*** Opening of Dataset records ***

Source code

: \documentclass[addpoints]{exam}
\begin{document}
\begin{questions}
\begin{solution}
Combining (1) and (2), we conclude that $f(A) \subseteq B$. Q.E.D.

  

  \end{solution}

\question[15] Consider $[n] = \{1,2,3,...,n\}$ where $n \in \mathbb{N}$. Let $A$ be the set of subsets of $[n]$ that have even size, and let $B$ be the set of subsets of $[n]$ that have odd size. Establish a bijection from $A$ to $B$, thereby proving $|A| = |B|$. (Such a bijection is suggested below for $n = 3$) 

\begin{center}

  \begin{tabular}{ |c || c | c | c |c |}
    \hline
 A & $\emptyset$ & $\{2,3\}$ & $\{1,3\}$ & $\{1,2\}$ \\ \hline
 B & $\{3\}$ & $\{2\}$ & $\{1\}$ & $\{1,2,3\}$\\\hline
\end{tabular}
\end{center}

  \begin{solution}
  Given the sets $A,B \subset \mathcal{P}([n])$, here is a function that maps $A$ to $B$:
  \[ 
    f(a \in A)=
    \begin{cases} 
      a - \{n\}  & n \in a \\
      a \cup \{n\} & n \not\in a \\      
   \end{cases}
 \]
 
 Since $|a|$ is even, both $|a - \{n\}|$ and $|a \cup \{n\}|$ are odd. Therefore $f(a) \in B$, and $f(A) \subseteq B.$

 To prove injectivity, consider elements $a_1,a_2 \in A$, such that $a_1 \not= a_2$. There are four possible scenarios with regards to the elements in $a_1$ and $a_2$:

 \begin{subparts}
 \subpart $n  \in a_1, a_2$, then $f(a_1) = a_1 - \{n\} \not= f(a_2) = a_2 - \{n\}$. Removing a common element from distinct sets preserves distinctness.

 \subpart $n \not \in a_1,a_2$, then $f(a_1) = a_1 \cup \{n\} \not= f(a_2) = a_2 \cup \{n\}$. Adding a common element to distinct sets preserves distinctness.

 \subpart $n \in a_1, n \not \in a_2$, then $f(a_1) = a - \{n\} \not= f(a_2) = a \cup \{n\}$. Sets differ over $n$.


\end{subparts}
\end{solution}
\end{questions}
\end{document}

*** Close of Dataset records ***

__Exercise requirements__
Which lines of the data above contain "distinctness"? Copy each one.

__Task answer__
 \subpart $n  \in a_1, a_2$, then $f(a_1) = a_1 - \{n\} \not= f(a_2) = a_2 - \{n\}$. Removing a common element from distinct sets preserves distinctness.
 \subpart $n \not \in a_1,a_2$, then $f(a_1) = a_1 \cup \{n\} \not= f(a_2) = a_2 \cup \{n\}$. Adding a common element to distinct sets preserves distinctness.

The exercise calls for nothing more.